暉峻によれば、私大の文学部に来る女性は、結婚のための教養を身につけるためだけに来ている。そういう学生が増えると「学者ならびに社会人の養成を目的とする大学の機能にひびが入る恐れがある」。終戦直後に入学した女性は目的意識が明確で「男に負けるものかといった対抗意識」を持っていたが、近年の女性学生は「青春を謳歌しながら教養を身につけ、4年の間にあわよくば将来の相手を物色しようと」しているに過ぎない。「そういう目的にかなった女子大学が沢山あるのだから、なるべくそちらへいってもらいたい」。
彼女たちが早稲田大学文学部に来ることに暉峻は強い不満を覚えていた。
女性の増加に危機感を抱いていたのは早稲田の教員だけではなかった。
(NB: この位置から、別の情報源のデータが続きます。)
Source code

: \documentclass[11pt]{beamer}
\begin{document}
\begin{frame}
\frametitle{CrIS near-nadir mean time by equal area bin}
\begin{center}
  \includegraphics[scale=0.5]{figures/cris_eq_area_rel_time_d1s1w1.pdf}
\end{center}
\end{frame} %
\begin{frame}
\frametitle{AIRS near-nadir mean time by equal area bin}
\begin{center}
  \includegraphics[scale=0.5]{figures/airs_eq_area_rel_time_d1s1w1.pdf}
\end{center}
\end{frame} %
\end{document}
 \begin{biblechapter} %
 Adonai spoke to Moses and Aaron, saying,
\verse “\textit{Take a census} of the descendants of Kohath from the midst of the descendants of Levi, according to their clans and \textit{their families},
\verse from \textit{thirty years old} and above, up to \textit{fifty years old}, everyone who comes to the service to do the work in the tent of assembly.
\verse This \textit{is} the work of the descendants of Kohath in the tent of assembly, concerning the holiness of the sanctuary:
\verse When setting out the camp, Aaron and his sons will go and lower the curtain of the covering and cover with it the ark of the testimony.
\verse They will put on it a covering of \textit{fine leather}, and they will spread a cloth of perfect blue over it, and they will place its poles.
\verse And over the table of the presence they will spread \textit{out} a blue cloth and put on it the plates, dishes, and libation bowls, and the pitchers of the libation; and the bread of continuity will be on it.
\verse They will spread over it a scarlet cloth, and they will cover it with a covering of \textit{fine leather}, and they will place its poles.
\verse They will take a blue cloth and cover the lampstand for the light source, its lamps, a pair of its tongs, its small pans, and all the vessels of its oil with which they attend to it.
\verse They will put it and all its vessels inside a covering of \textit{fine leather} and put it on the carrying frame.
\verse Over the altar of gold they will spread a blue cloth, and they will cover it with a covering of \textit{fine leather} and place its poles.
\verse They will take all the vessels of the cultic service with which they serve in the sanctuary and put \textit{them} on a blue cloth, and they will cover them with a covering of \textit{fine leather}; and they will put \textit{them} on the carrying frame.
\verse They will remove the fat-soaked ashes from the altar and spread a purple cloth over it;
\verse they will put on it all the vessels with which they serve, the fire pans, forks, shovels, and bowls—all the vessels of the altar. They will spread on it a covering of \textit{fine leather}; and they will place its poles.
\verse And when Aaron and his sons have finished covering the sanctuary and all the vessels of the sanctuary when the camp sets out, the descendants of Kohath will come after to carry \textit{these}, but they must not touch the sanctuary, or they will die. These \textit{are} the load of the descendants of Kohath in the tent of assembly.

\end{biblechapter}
慶應義塾大学文学部で国文学を担当していた池田弥三郎は暉峻のエッセイの翌月、同じく『婦人公論』誌上で「大学女禍論」を発表し、「大学における女族の進出」は「女禍」であると主張した。
「文学部における男女学生の比率は、五分五分か、今年あたりは悪くすると、はかりが女子の方に傾いて、四分六ぐらいになるかも知れない」と池田は危惧していた。